TRY IT: Copy out all the lines of the data that hold the word "syntax".

EXERCISE INPUTS:

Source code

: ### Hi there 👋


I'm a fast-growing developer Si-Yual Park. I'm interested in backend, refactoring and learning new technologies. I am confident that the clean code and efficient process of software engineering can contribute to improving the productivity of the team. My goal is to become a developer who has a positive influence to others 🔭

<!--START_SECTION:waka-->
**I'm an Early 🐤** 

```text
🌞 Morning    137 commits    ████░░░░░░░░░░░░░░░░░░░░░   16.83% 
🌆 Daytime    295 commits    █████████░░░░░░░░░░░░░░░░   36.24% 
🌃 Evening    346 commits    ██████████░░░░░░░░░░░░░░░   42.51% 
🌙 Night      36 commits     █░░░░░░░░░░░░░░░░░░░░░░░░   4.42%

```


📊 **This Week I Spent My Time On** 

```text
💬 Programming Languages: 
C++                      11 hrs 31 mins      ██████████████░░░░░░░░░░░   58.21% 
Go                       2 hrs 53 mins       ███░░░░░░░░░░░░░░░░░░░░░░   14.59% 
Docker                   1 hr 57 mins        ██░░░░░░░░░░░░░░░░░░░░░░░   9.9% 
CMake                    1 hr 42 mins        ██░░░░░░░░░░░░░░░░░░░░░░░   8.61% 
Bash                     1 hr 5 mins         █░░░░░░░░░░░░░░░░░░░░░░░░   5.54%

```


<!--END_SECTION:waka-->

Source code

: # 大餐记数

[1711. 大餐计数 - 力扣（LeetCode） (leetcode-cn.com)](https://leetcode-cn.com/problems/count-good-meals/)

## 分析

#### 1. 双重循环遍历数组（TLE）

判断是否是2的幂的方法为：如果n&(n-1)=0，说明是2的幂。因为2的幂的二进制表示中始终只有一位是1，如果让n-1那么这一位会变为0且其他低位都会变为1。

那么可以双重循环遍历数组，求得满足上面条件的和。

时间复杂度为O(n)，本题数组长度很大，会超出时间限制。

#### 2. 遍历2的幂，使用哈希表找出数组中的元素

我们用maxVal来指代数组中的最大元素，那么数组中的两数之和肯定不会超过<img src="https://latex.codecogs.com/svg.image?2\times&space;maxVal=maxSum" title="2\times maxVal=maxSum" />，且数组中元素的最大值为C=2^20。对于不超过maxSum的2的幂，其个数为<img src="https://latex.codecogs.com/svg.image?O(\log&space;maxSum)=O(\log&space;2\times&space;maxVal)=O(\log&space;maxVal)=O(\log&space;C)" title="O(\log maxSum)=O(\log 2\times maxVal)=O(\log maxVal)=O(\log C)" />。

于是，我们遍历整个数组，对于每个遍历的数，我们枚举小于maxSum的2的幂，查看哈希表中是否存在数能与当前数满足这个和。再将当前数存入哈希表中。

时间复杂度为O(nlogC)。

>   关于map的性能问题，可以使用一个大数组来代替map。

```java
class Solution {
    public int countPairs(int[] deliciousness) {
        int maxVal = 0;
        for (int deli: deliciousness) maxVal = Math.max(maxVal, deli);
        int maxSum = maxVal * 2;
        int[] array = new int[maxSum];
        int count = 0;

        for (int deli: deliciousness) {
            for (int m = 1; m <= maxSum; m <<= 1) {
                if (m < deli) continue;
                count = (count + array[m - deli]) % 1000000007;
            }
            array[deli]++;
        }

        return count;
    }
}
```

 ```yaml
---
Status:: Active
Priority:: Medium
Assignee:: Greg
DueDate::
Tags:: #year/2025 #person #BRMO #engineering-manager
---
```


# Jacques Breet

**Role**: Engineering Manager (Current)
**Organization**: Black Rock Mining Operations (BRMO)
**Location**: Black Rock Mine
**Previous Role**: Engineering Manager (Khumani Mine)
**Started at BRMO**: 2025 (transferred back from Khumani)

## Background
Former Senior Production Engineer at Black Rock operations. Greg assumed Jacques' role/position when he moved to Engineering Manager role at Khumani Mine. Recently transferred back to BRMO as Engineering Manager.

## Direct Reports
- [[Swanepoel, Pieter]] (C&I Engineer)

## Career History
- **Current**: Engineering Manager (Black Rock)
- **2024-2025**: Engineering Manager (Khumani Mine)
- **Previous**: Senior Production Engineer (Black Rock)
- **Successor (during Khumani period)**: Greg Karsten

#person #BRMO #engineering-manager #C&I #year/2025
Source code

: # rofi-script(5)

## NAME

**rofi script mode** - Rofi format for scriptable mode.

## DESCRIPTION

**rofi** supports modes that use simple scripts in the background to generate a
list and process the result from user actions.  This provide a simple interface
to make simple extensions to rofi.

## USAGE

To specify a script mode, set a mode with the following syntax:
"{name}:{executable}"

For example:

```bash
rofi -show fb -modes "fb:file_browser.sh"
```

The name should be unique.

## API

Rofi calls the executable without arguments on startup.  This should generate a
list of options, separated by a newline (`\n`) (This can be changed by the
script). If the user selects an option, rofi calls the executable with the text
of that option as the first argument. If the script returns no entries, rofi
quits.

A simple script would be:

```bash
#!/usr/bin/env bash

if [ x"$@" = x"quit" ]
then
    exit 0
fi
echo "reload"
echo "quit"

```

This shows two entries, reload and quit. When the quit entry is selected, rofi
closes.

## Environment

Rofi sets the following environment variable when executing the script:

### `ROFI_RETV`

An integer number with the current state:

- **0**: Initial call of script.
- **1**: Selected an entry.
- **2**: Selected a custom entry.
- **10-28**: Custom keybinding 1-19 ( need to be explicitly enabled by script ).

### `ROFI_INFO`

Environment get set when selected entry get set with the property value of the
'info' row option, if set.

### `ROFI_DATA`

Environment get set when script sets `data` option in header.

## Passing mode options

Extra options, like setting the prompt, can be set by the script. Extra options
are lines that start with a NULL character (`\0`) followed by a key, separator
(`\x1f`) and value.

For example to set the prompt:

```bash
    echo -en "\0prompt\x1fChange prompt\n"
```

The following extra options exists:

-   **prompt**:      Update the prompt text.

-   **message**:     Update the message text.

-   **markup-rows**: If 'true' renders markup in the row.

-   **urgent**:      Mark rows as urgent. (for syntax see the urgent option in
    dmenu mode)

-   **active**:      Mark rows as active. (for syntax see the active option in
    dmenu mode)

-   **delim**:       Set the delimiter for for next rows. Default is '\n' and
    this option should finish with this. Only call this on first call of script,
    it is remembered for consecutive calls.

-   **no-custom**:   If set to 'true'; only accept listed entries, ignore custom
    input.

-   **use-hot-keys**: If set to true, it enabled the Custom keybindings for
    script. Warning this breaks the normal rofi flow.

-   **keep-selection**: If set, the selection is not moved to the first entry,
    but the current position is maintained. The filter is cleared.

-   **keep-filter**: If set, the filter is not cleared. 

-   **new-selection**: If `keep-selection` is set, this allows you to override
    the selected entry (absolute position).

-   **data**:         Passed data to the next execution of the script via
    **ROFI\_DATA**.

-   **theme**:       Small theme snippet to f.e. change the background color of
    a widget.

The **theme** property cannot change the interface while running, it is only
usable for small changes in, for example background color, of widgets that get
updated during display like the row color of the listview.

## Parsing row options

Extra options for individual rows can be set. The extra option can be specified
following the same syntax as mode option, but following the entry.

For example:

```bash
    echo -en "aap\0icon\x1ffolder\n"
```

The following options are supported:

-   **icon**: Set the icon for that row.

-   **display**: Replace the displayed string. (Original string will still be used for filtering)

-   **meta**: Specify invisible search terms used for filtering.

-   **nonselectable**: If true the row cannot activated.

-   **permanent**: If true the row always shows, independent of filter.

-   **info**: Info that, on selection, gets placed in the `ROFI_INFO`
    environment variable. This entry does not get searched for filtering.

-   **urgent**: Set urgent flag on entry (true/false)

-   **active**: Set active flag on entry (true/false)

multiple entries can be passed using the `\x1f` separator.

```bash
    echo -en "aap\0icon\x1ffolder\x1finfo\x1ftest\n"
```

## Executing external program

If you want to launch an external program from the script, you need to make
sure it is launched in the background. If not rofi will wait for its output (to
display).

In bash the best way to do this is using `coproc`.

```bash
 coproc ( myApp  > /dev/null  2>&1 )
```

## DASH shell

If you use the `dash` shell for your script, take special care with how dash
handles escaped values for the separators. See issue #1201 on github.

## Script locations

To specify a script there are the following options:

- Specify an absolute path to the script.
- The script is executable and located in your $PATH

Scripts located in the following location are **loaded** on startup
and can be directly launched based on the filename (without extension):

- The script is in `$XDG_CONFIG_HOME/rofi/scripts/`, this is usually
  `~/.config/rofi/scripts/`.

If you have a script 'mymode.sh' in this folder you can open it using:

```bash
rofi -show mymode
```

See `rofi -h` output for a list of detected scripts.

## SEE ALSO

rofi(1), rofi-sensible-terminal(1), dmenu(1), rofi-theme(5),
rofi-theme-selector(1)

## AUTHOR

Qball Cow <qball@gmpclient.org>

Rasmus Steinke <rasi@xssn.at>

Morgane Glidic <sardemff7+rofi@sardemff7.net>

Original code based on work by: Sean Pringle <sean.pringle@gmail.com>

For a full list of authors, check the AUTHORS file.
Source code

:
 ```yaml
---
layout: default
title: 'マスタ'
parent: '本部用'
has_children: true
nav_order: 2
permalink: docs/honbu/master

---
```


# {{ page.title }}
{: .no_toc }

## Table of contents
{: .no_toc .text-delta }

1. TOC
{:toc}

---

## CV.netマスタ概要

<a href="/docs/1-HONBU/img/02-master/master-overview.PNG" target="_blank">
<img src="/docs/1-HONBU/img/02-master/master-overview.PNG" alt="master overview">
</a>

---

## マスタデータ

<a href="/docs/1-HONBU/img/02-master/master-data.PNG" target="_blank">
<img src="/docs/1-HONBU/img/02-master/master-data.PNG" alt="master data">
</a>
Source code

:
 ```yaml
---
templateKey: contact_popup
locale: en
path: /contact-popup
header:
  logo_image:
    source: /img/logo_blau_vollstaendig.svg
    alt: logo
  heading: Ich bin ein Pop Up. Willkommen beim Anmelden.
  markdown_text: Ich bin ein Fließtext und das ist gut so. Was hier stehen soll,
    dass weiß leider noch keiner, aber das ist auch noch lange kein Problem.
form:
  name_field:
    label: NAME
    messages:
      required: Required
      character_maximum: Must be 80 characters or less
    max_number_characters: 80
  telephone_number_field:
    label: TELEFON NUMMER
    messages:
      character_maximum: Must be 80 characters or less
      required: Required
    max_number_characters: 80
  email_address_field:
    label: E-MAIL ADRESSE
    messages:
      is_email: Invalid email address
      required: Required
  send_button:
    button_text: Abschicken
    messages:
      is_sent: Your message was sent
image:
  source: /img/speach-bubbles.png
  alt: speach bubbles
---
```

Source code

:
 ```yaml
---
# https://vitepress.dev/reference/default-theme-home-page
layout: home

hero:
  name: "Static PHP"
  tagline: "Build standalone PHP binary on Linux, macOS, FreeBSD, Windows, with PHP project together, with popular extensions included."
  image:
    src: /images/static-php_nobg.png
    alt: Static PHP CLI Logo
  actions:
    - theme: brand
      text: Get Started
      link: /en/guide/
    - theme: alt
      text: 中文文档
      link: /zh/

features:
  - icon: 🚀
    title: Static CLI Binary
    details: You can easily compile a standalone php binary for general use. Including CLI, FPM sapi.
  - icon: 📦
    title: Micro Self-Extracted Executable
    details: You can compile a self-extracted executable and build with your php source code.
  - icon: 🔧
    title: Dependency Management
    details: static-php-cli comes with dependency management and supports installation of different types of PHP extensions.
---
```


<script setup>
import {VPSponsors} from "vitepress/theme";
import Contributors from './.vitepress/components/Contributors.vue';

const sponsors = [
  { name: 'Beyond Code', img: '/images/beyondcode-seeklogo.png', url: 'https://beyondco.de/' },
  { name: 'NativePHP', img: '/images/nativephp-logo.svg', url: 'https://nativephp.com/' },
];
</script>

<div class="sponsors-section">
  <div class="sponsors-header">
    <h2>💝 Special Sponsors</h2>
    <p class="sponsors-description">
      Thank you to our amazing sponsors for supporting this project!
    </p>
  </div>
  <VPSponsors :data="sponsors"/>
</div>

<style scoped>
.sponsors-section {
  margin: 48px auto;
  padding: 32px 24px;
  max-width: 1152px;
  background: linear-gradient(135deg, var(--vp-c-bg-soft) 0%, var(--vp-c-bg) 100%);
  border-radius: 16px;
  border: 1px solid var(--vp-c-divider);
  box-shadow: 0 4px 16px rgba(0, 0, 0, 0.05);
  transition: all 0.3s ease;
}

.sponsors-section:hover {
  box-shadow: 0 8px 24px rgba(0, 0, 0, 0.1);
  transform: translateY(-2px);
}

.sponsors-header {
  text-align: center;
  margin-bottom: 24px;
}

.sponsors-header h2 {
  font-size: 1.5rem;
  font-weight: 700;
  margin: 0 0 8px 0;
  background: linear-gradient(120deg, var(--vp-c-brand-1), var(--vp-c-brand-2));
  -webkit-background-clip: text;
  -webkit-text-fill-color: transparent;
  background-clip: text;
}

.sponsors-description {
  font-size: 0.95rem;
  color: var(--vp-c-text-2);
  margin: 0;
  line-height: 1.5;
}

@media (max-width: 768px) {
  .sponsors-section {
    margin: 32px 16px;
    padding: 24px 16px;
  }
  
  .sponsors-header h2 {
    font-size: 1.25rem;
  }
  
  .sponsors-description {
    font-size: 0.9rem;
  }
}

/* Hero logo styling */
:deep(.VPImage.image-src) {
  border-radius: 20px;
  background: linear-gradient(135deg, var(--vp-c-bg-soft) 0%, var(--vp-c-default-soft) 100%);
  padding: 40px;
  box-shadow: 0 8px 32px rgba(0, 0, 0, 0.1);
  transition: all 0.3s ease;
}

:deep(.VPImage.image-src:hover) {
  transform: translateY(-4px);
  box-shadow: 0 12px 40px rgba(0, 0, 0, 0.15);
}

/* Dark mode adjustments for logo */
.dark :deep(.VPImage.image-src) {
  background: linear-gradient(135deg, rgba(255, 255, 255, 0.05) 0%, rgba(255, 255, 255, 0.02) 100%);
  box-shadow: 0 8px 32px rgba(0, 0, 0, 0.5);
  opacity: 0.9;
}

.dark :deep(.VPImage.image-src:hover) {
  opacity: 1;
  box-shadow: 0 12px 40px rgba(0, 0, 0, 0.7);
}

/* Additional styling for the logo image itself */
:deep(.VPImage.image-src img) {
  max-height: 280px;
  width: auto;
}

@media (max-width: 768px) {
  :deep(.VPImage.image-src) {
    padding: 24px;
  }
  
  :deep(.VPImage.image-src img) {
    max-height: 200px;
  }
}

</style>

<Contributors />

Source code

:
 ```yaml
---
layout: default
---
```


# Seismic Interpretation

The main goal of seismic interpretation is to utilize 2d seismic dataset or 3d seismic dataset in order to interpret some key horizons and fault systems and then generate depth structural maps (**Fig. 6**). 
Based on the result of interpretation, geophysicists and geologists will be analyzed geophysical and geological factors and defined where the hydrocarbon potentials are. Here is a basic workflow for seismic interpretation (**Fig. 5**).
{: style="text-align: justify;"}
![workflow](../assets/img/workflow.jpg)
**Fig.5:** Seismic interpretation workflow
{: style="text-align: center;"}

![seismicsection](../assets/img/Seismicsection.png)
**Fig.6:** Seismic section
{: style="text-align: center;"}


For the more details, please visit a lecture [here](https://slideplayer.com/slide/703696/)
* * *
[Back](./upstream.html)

RESULT BELOW:
To specify a script mode, set a mode with the following syntax:
-   **urgent**:      Mark rows as urgent. (for syntax see the urgent option in
-   **active**:      Mark rows as active. (for syntax see the active option in
following the same syntax as mode option, but following the entry.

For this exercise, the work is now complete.